The dimension b in FIG. 3 is at the same time the total axial or longitudinal length of the active conductor parts of the horizontal deflection coils. The difference b - ä is the longitudinal dimension of the straight conductor parts which run along the cylindrical neck part 12a of the glass bulb. According to the invention, the length dimension b is at most 1.6 times d. The length dimension b will generally decrease as the beam path increases, with a certain increase in stored energy having to be accepted.
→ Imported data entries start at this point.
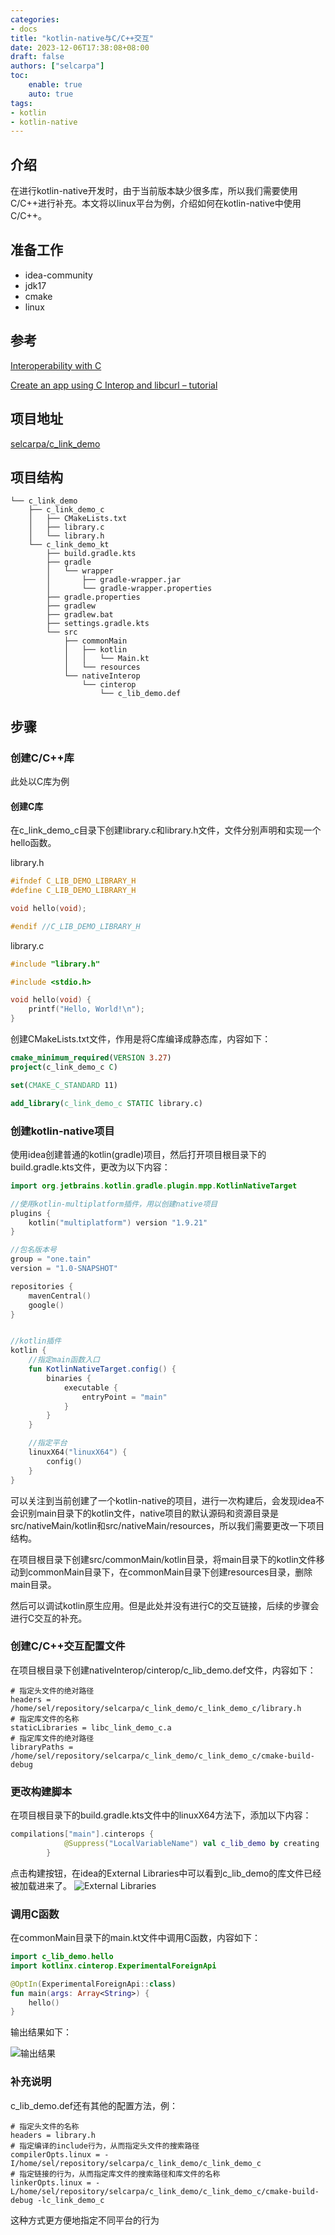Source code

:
 ```yaml
---
categories:
- docs
title: "kotlin-native与C/C++交互"
date: 2023-12-06T17:38:08+08:00
draft: false
authors: ["selcarpa"]
toc: 
    enable: true
    auto: true
tags:
- kotlin
- kotlin-native
---
```


## 介绍

在进行kotlin-native开发时，由于当前版本缺少很多库，所以我们需要使用C/C++进行补充。本文将以linux平台为例，介绍如何在kotlin-native中使用C/C++。

## 准备工作

- idea-community
- jdk17
- cmake
- linux


## 参考

[Interoperability with C](https://kotlinlang.org/docs/native-c-interop.html)

[Create an app using C Interop and libcurl – tutorial](https://kotlinlang.org/docs/native-app-with-c-and-libcurl.html)

## 项目地址

[selcarpa/c_link_demo](https://github.com/selcarpa/c_link_demo)

## 项目结构

```
└── c_link_demo
    ├── c_link_demo_c
    │   ├── CMakeLists.txt
    │   ├── library.c
    │   └── library.h
    └── c_link_demo_kt
        ├── build.gradle.kts
        ├── gradle
        │   └── wrapper
        │       ├── gradle-wrapper.jar
        │       └── gradle-wrapper.properties
        ├── gradle.properties
        ├── gradlew
        ├── gradlew.bat
        ├── settings.gradle.kts
        └── src
            ├── commonMain
            │   ├── kotlin
            │   │   └── Main.kt
            │   └── resources
            └── nativeInterop
                └── cinterop
                    └── c_lib_demo.def
```

## 步骤

### 创建C/C++库

此处以C库为例

#### 创建C库

在c_link_demo_c目录下创建library.c和library.h文件，文件分别声明和实现一个hello函数。

library.h

```c
#ifndef C_LIB_DEMO_LIBRARY_H
#define C_LIB_DEMO_LIBRARY_H

void hello(void);

#endif //C_LIB_DEMO_LIBRARY_H
```

library.c

```c
#include "library.h"

#include <stdio.h>

void hello(void) {
    printf("Hello, World!\n");
}
```

创建CMakeLists.txt文件，作用是将C库编译成静态库，内容如下：

```cmake
cmake_minimum_required(VERSION 3.27)
project(c_link_demo_c C)

set(CMAKE_C_STANDARD 11)

add_library(c_link_demo_c STATIC library.c)
```

### 创建kotlin-native项目

使用idea创建普通的kotlin(gradle)项目，然后打开项目根目录下的build.gradle.kts文件，更改为以下内容：

```kotlin
import org.jetbrains.kotlin.gradle.plugin.mpp.KotlinNativeTarget

//使用kotlin-multiplatform插件，用以创建native项目
plugins {
    kotlin("multiplatform") version "1.9.21"
}

//包名版本号
group = "one.tain"
version = "1.0-SNAPSHOT"

repositories {
    mavenCentral()
    google()
}


//kotlin插件
kotlin {
    //指定main函数入口
    fun KotlinNativeTarget.config() {
        binaries {
            executable {
                entryPoint = "main"
            }
        }
    }

    //指定平台
    linuxX64("linuxX64") {
        config()
    }
}

```

可以关注到当前创建了一个kotlin-native的项目，进行一次构建后，会发现idea不会识别main目录下的kotlin文件，native项目的默认源码和资源目录是src/nativeMain/kotlin和src/nativeMain/resources，所以我们需要更改一下项目结构。

在项目根目录下创建src/commonMain/kotlin目录，将main目录下的kotlin文件移动到commonMain目录下，在commonMain目录下创建resources目录，删除main目录。

然后可以调试kotlin原生应用。但是此处并没有进行C的交互链接，后续的步骤会进行C交互的补充。

### 创建C/C++交互配置文件

在项目根目录下创建nativeInterop/cinterop/c_lib_demo.def文件，内容如下：

```properties
# 指定头文件的绝对路径
headers = /home/sel/repository/selcarpa/c_link_demo/c_link_demo_c/library.h
# 指定库文件的名称
staticLibraries = libc_link_demo_c.a
# 指定库文件的绝对路径
libraryPaths = /home/sel/repository/selcarpa/c_link_demo/c_link_demo_c/cmake-build-debug
```

### 更改构建脚本

在项目根目录下的build.gradle.kts文件中的linuxX64方法下，添加以下内容：

```kotlin
compilations["main"].cinterops {
            @Suppress("LocalVariableName") val c_lib_demo by creating
        }
```

点击构建按钮，在idea的External Libraries中可以看到c_lib_demo的库文件已经被加载进来了。
![External Libraries](images/128376.png)

### 调用C函数

在commonMain目录下的main.kt文件中调用C函数，内容如下：

```kotlin
import c_lib_demo.hello
import kotlinx.cinterop.ExperimentalForeignApi

@OptIn(ExperimentalForeignApi::class)
fun main(args: Array<String>) {
    hello()
}
```

输出结果如下：


![输出结果](images/1233245.png)


### 补充说明

c_lib_demo.def还有其他的配置方法，例：

```properties
# 指定头文件的名称
headers = library.h
# 指定编译的include行为，从而指定头文件的搜索路径
compilerOpts.linux = -I/home/sel/repository/selcarpa/c_link_demo/c_link_demo_c
# 指定链接的行为，从而指定库文件的搜索路径和库文件的名称
linkerOpts.linux = -L/home/sel/repository/selcarpa/c_link_demo/c_link_demo_c/cmake-build-debug -lc_link_demo_c
```

这种方式更方便地指定不同平台的行为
The above describes a self-converging color television display device which includes a deflection unit with saddle coils and toroidal coils. The length (a) of the horizontal deflection coil conductors next to the expanding part of the picture tube is limited in order to reduce the stored energy. Furthermore, the length of the core (17) is limited and it is arranged in the longitudinal direction between the end windings of the saddle-shaped horizontal deflection coils (18) in a position which largely reduce both the convergence trilemma and the north-south cushion distortion.

For this! Sheet drawings

Claims (3)

Patent claims: 1. Self-converging television display device with a color television picture tube, which has a glass bulb (12) with a cylindrical neck part (\ 2a) of a predetermined nominal outer diameter at one end of the tube, furthermore an electron gun (15) enclosed by the neck part for generating three electron beams extending in a horizontal plane, and a has the widening bulb part (\ 2b ) adjoining the neck part (12a) with a closing front plate, on the inside of which there are colored fluorescent elements, and with a self-converging deflection unit (16), which generates a pillow-shaped horizontal deflection field and a barrel-shaped vertical deflection field and is arranged in operation at the neck part and the widening piston part of the color television picture tube, which also has two vertical deflection coils wound in a toroidal shape around a ferrite core (17) and two on the inner surface of the vertical deflection coils contains arranged, diametrically opposite saddle-shaped horizontal deflection coils, each containing two groups of active winding conductors, which run essentially in the longitudinal direction, are connected at their front and rear ends by groups of front and rear return conductors and form with these a coil window area with a certain longitudinal dimension , characterized in that the longitudinal dimension (a) of the active winding conductor next to the widening piston part is at most 1.2 times the nominal outer diameter (d) of the neck and that the core (17) is a Has longitudinal dimension (e) which is at most equal to the nominal outside diameter (d) of the neck and is located within the longitudinal dimension (b) of the window area, so that it is offset backwards with respect to the front return conductor group and forwards with respect to the rear return conductor group. 2. Device according to claim 1, characterized in that the total length (b) of the active conductor turns in the longitudinal direction is at most equal to 1.6 times the nominal outer diameter. 3. Device according to claim 1 or 2, characterized in that the plane (PV) of the maximum of the vertical deflection field is behind the plane (PH) of the maximum of the horizontal deflection field.